けれども、これまで食事の知覚が膵臓にインスリン産生を増加させる信号をどのように作り出したかは不明だった。今回研究チームは、パズルの重要な部分を特定したという。それは、病原体に対する免疫応答や組織の損傷にも関与するインターロイキン-1ベータ(IL-1β)として知られる炎症性因子である。
「この炎症性因子が、健康な人の正常なインスリン分泌にも深く関与しているらしいという事実は、それが2型糖尿病の発症にも関係するので、驚くべきことです」と主任研究者のマーク・ドナス教授は説明している。
「成人発症型糖尿病」としても知られるこの形態の糖尿病は、とりわけ膵臓のインスリン産生細胞に損傷を与える慢性炎症によって引き起こされる。これは、IL-1βが重要な役割を果たすもう1つの状況である。この場合、IL-1βは大量に産生され分泌される。
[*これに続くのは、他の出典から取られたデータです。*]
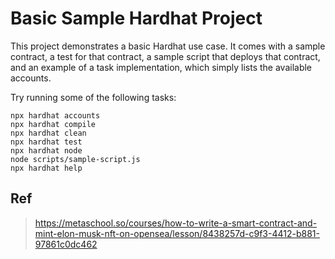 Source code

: # Basic Sample Hardhat Project

This project demonstrates a basic Hardhat use case. It comes with a sample contract, a test for that contract, a sample script that deploys that contract, and an example of a task implementation, which simply lists the available accounts.

Try running some of the following tasks:

```shell
npx hardhat accounts
npx hardhat compile
npx hardhat clean
npx hardhat test
npx hardhat node
node scripts/sample-script.js
npx hardhat help
```

## Ref
> https://metaschool.so/courses/how-to-write-a-smart-contract-and-mint-elon-musk-nft-on-opensea/lesson/8438257d-c9f3-4412-b881-97861c0dc462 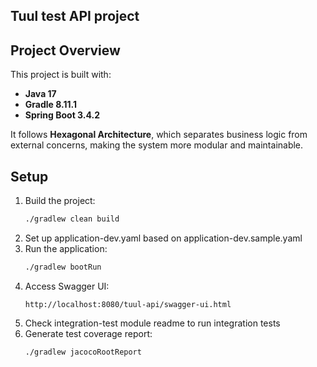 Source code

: ## Tuul test API project

## Project Overview

This project is built with:
- **Java 17**
- **Gradle 8.11.1**
- **Spring Boot 3.4.2**

It follows **Hexagonal Architecture**, which separates business logic from external concerns, making the system more modular and maintainable.

## Setup

1. Build the project:
   ```sh
   ./gradlew clean build
   ```
2. Set up application-dev.yaml based on application-dev.sample.yaml
3. Run the application:
   ```sh
   ./gradlew bootRun
   ```
4. Access Swagger UI:
   ```
   http://localhost:8080/tuul-api/swagger-ui.html
   ```
5. Check integration-test module readme to run integration tests
6. Generate test coverage report:
   ```sh
   ./gradlew jacocoRootReport
   ```

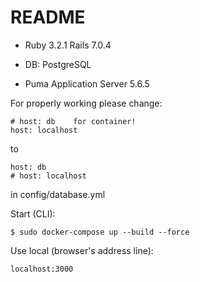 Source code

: # README

* Ruby 3.2.1 Rails 7.0.4

* DB: PostgreSQL

* Puma Application Server 5.6.5

For properly working please change:

```
# host: db    for container!
host: localhost
```

to

```
host: db  
# host: localhost
```

in config/database.yml

Start (CLI):

```
$ sudo docker-compose up --build --force
```

Use local (browser's address line):

```
localhost:3000
```
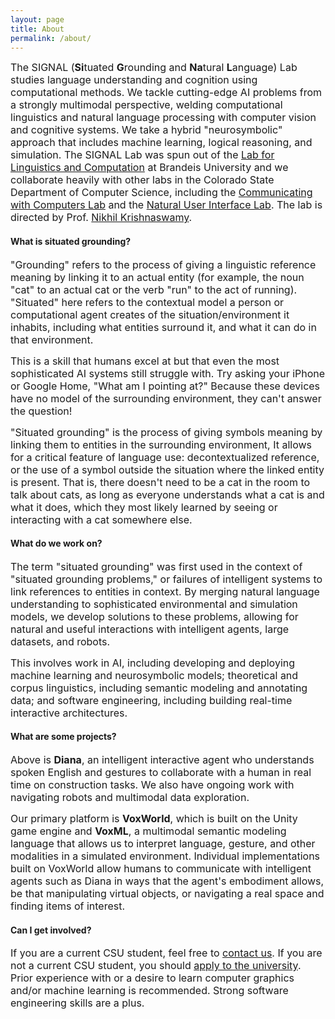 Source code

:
```yaml
---
layout: page
title: About
permalink: /about/
---
```


<amp-img width="600" height="375" layout="responsive" src="../assets/images/diana.png"></amp-img>

<font size="3"><p>The SIGNAL (<strong>Si</strong>tuated <strong>G</strong>rounding and <strong>Na</strong>tural <strong>L</strong>anguage) Lab studies language understanding and cognition using computational methods.  We tackle cutting-edge AI problems from a strongly multimodal perspective, welding computational linguistics and natural language processing with computer vision and cognitive systems.  We take a hybrid "neurosymbolic" approach that includes machine learning, logical reasoning, and simulation.  The SIGNAL Lab was spun out of the <a href="https://brandeis-llc.github.io">Lab for Linguistics and Computation</a> at Brandeis University and we collaborate heavily with other labs in the Colorado State Department of Computer Science, including the <a href="https://www.cs.colostate.edu/~draper/CwC.php">Communicating with Computers Lab</a> and the <a href="https://nuilab.org/Home">Natural User Interface Lab</a>.  The lab is directed by Prof. <a href="https://www.nikhilkrishnaswamy.com">Nikhil Krishnaswamy</a>.</p></font>

#### What is situated grounding?

<font size="3">"Grounding" refers to the process of giving a linguistic reference meaning by linking it to an actual entity (for example, the noun "cat" to an actual cat or the verb "run" to the act of running).  "Situated" here refers to the contextual model a person or computational agent creates of the situation/environment it inhabits, including what entities surround it, and what it can do in that environment.</font>

<p><font size="3">This is a skill that humans excel at but that even the most sophisticated AI systems still struggle with.  Try asking your iPhone or Google Home, "What am I pointing at?"  Because these devices have no model of the surrounding environment, they can't answer the question!</font></p>

<p><font size="3">"Situated grounding" is the process of giving symbols meaning by linking them to entities in the surrounding environment, It allows for a critical feature of language use: decontextualized reference, or the use of a symbol outside the situation where the linked entity is present.  That is, there doesn't need to be a cat in the room to talk about cats, as long as everyone understands what a cat is and what it does, which they most likely learned by seeing or interacting with a cat somewhere else.</font></p>

#### What do we work on?

<p><font size="3">The term "situated grounding" was first used in the context of "situated grounding <emph>problems</emph>," or failures of intelligent systems to link references to entities in context. By merging natural language understanding to sophisticated environmental and simulation models, we develop solutions to these problems, allowing for natural and useful interactions with intelligent agents, large datasets, and robots.</font></p>

<p><font size="3">This involves work in AI, including developing and deploying machine learning and neurosymbolic models; theoretical and corpus linguistics, including semantic modeling and annotating data; and software engineering, including building real-time interactive architectures.</font></p>

#### What are some projects?

<p><font size="3">Above is <strong>Diana</strong>, an intelligent interactive agent who understands spoken English and gestures to collaborate with a human in real time on construction tasks.  We also have ongoing work with navigating robots and multimodal data exploration.</font></p>

<amp-img width="600" height="375" layout="responsive" src="../assets/images/kirbyworld.png"></amp-img>

<p><font size="3">Our primary platform is <strong>VoxWorld</strong>, which is built on the Unity game engine and <strong>VoxML</strong>, a multimodal semantic modeling language that allows us to interpret language, gesture, and other modalities in a simulated environment. Individual implementations built on VoxWorld allow humans to communicate with intelligent agents such as Diana in ways that the agent's embodiment allows, be that manipulating virtual objects, or navigating a real space and finding items of interest.</font></p>

#### Can I get involved?

<p><font size="3">If you are a current CSU student, feel free to <a href="../contact">contact us</a>.  If you are not a current CSU student, you should <a href="https://admissions.colostate.edu">apply to the university</a>.  Prior experience with or a desire to learn computer graphics and/or machine learning is recommended.  Strong software engineering skills are a plus.</font></p>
神経を介したインスリン分泌に関しては、状況が異なるという。「食事の匂いと光景は、ミクログリアとして知られる脳内の特定の免疫細胞を刺激します」と共筆頭著者のソフィア・ヴィーデマン博士は述べている。「これらの細胞はIL-1βを短時間分泌し、IL-1βは迷走神経を介して自律神経系に影響を及ぼします。」次に、このシステムは信号をインスリン分泌部位、つまり膵臓に中継する。
だが、病的肥満の場合には、この神経を介したインスリン分泌の段階は中断される。特に最初の過剰な炎症反応によって、と共筆頭著者のケリー・トリミグリオッジ博士候補生は述べている。
「私たちの結果は、IL-1βが食事の視覚や嗅覚などの感覚情報を、その後の神経を介したインスリン分泌と結び付け、この関係を調節する上で重要な役割を果たしていることを示唆しています」とマーク・ドナス教授はまとめている。